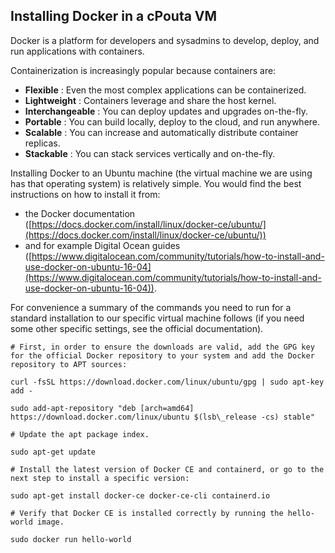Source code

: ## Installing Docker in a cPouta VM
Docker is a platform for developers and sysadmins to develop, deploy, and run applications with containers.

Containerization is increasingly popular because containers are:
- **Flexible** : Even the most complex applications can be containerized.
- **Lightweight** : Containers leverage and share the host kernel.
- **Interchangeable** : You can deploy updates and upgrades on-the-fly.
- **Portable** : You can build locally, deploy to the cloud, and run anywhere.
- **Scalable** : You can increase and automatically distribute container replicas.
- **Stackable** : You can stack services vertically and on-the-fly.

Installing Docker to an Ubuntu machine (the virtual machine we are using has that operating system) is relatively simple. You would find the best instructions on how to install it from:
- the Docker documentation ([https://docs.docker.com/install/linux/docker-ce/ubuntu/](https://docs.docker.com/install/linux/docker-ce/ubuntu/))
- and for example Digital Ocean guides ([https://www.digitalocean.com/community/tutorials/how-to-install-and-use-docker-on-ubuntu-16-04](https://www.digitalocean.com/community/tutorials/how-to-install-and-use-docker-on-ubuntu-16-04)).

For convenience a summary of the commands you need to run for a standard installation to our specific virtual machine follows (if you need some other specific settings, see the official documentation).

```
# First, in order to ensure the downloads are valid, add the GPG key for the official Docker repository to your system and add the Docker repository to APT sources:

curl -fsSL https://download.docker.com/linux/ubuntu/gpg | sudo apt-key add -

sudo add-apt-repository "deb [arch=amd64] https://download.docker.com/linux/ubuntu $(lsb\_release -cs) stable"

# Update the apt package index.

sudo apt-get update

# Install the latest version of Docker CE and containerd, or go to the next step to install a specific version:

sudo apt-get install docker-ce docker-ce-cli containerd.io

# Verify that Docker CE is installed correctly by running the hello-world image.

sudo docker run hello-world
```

··········

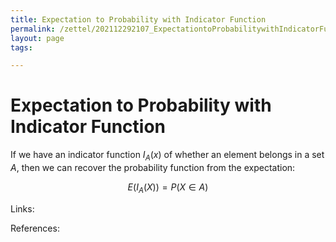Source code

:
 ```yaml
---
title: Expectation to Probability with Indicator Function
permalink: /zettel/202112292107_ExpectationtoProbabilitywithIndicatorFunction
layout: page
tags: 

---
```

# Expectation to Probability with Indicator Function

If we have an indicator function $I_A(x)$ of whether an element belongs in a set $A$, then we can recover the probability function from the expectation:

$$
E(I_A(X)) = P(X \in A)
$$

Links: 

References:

··········

**PROBLEM**
Among the entries, how many lines contain the string "sudo"? Give the number without anything else.

**RESPONSE TO THE TASK**
5